Saturday, October 10
- 3 p.m., Wieden+Kennedy Stage. Bill Thorness and Langdon Cook. Bill is author of Edible Heirlooms, a “beautiful book” about growing heirloom vegetables in the Pacific NW (Bill’s also a biker!). Langdon is author of the sparkling, entertaining story-book Fat of the Land, a series of essays about foraging in the Pacific Northwest. He is the reason I am seriously considering learning how to dig for razor clams (season opens soon!).
- 4 p.m., Columbia Sportswear Stage.

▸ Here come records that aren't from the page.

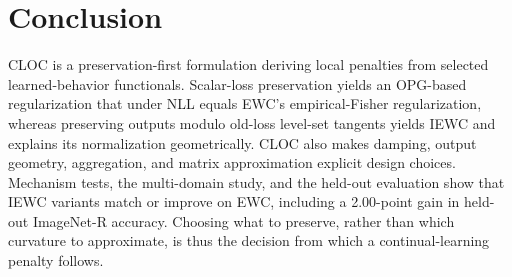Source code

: \section{Conclusion}

CLOC is a preservation-first formulation deriving local penalties from selected learned-behavior functionals. Scalar-loss preservation yields an OPG-based regularization that under NLL equals EWC's empirical-Fisher regularization, whereas preserving outputs modulo old-loss level-set tangents yields IEWC and explains its normalization geometrically. CLOC also makes damping, output geometry, aggregation, and matrix approximation explicit design choices. Mechanism tests, the multi-domain study, and the held-out evaluation show that IEWC variants match or improve on EWC, including a 2.00-point gain in held-out ImageNet-R accuracy. Choosing what to preserve, rather than which curvature to approximate, is thus the decision from which a continual-learning penalty follows.
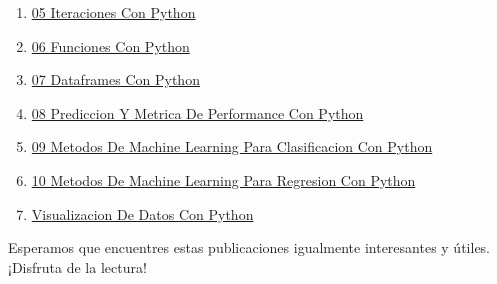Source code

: \documentclass[
  doc,
  floatsintext,
  longtable,
  a4paper,
  nolmodern,
  notxfonts,
  notimes,
  12pt,
  colorlinks=true,linkcolor=blue,citecolor=blue,urlcolor=blue]{apa7}
\begin{document}
\begin{enumerate}
{  Ejecucion Condicional Con Python}
\item
  \href{https://numerus-scriptum.netlify.app/python/2021-06-21-05-iteraciones-con-python/index.pdf}{}
  \href{https://numerus-scriptum.netlify.app/python/2021-06-21-05-iteraciones-con-python}{05
  Iteraciones Con Python}
\item
  \href{https://numerus-scriptum.netlify.app/python/2021-08-16-06-funciones-con-python/index.pdf}{}
  \href{https://numerus-scriptum.netlify.app/python/2021-08-16-06-funciones-con-python}{06
  Funciones Con Python}
\item
  \href{https://numerus-scriptum.netlify.app/python/2021-08-23-07-dataframes-con-python/index.pdf}{}
  \href{https://numerus-scriptum.netlify.app/python/2021-08-23-07-dataframes-con-python}{07
  Dataframes Con Python}
\item
  \href{https://numerus-scriptum.netlify.app/python/2021-11-29-08-prediccion-y-metrica-de-performance-con-python/index.pdf}{}
  \href{https://numerus-scriptum.netlify.app/python/2021-11-29-08-prediccion-y-metrica-de-performance-con-python}{08
  Prediccion Y Metrica De Performance Con Python}
\item
  \href{https://numerus-scriptum.netlify.app/python/2021-12-06-09-metodos-de-machine-learning-para-clasificacion-con-python/index.pdf}{}
  \href{https://numerus-scriptum.netlify.app/python/2021-12-06-09-metodos-de-machine-learning-para-clasificacion-con-python}{09
  Metodos De Machine Learning Para Clasificacion Con Python}
\item
  \href{https://numerus-scriptum.netlify.app/python/2021-12-13-10-metodos-de-machine-learning-para-regresion-con-python/index.pdf}{}
  \href{https://numerus-scriptum.netlify.app/python/2021-12-13-10-metodos-de-machine-learning-para-regresion-con-python}{10
  Metodos De Machine Learning Para Regresion Con Python}
\item
  \href{https://numerus-scriptum.netlify.app/python/2025-05-10-visualizacion-de-datos-con-python/index.pdf}{}
  \href{https://numerus-scriptum.netlify.app/python/2025-05-10-visualizacion-de-datos-con-python}{Visualizacion
  De Datos Con Python}
\end{enumerate}

Esperamos que encuentres estas publicaciones igualmente interesantes y
útiles. ¡Disfruta de la lectura!
\end{document}
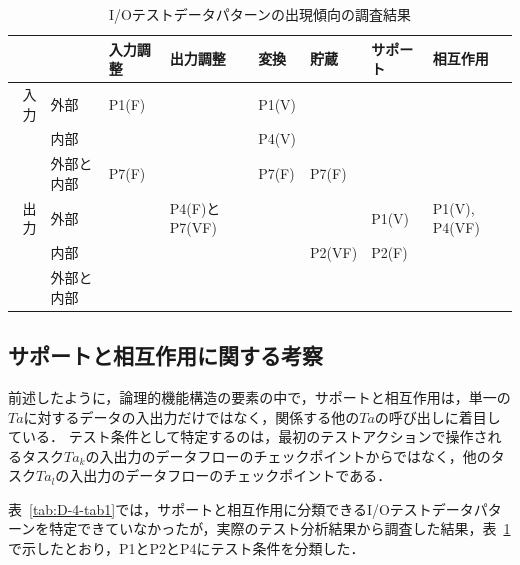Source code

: \begin{table}[htbp]
  \centering
  \caption{I/Oテストデータパターンの出現傾向の調査結果}
    \begin{tabular}{|r|p{3em}|p{4em}|p{4em}|p{2.6em}|p{2.6em}|p{4em}|p{4em}|}
    \hline
          & \multicolumn{1}{l|}{} & \multicolumn{1}{p{4em}|}{入力調整} & \multicolumn{1}{p{4em}|}{出力調整} & \multicolumn{1}{p{3em}|}{変換} & \multicolumn{1}{p{3em}|}{貯蔵} & \multicolumn{1}{p{4em}|}{サポート} & \multicolumn{1}{p{4em}|}{相互作用} \bigstrut\\
    \hline
    \hline
    \multicolumn{1}{|p{1.3em}|}{入力} & 外部 & P1(F) &       & P1(V) &       &       &  \bigstrut\\
\cline{2-8}          & 内部 &       &       & P4(V) &       &       &  \bigstrut\\
\cline{2-8}          & 外部と内部 & \multicolumn{1}{p{4em}|}{P7(F)} &       & \multicolumn{1}{p{4em}|}{P7(F)} & \multicolumn{1}{p{4em}|}{P7(F)} &       &  \bigstrut\\
    \hline
    \multicolumn{1}{|p{1.3em}|}{出力}  & 外部 &       & P4(F)とP7(VF) &       &       & P1(V) & \multicolumn{1}{|p{3em}|}{P1(V), P4(VF)} \bigstrut\\
\cline{2-8}          & 内部 &       &       &       & \multicolumn{1}{p{4em}|}{P2(VF)} & P2(F) &  \bigstrut\\
\cline{2-8}\cline{8-8}          & 外部と内部 &       &       &       &       &       &  \bigstrut\\
    \hline
    \end{tabular}%
  \label{tab:ioresult}%
\end{table}%

\subsection{サポートと相互作用に関する考察}
前述したように，論理的機能構造の要素の中で，サポートと相互作用は，単一の$Ta$に対するデータの入出力だけではなく，関係する他の$Ta$の呼び出しに着目している．
テスト条件として特定するのは，最初のテストアクションで操作されるタスク$Ta_k$の入出力のデータフローのチェックポイントからではなく，他のタスク$Ta_l$の入出力のデータフローのチェックポイントである．

表~\ref{tab:D-4-tab1}では，サポートと相互作用に分類できるI/Oテストデータパターンを特定できていなかったが，実際のテスト分析結果から調査した結果，表~\ref{tab:ioresult}で示したとおり，P1とP2とP4にテスト条件を分類した．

Seasons of Change Panel with Tom Malterre, Shannon Borg, and Piper Davis: ‘How much should people be encouraged to eat seasonal food? Hear three authors discuss the challenges of providing a seasonal menu, the impacts of rising demand on farmers and others aspects of eating seasonally.’ Tom is a certified nutritionist and co-author of the Whole Life Nutrition Cookbook. Piper is the daughter of Grand Central Bakery founder and now is co-owner and cuisine manager of the bakery operation, as well as having co-written the upcoming (October 6th!) and, for me, hugely anticipated Grand Central Baking Book. Shannon is a food writer and Slow Food Seattle member whose book’s quixotic and delightful nature is obvious just in reading its title, Chefs on the Farm: Recipes and Inspiration from the Quillisascut Farm School of the Domestic Arts.

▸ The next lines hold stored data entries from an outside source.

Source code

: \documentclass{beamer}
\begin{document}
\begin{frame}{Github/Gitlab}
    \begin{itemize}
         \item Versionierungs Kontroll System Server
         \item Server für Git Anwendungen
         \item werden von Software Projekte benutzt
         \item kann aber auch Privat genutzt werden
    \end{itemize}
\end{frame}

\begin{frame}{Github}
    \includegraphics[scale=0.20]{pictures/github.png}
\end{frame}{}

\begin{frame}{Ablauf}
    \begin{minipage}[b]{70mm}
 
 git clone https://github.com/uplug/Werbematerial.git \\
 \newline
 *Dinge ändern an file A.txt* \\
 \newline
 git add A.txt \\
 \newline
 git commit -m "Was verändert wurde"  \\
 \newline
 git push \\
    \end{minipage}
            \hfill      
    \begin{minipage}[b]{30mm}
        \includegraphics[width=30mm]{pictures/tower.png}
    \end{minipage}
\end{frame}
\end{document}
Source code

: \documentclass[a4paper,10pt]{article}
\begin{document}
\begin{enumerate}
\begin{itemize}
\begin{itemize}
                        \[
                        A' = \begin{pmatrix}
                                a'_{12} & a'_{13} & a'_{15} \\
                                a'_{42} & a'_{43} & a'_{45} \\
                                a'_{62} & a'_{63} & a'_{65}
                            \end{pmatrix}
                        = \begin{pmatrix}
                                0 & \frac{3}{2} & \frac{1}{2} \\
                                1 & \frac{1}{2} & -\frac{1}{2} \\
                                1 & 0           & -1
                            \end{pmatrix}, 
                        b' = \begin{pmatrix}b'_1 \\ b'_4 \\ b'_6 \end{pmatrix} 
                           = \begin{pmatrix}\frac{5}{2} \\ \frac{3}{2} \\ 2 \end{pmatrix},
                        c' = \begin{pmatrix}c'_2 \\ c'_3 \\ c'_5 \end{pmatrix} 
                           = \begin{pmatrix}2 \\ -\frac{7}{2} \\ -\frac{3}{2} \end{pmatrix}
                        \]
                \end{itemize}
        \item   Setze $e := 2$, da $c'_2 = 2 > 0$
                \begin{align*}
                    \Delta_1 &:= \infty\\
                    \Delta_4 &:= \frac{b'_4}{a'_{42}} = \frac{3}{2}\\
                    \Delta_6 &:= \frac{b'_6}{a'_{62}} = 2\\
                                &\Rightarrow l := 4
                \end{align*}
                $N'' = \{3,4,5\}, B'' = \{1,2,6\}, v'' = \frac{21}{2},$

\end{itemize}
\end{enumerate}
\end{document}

- 5 p.m., Columbia Sportswear Stage. Ellen Jackson, Piper Davis and Julie Richardson. Ellen is co-author of the Grand Central Baking Book, and has a very Portland history as pastry chef and chef de cuisine at Park Kitchen. Julie is co-owner of Baker & Spice, and gets cred for developing her career with a booth at the Portland Farmer’s Market. She’s the co-author of the dessert cookbook on the top of my wishlist, Rustic Fruit Desserts.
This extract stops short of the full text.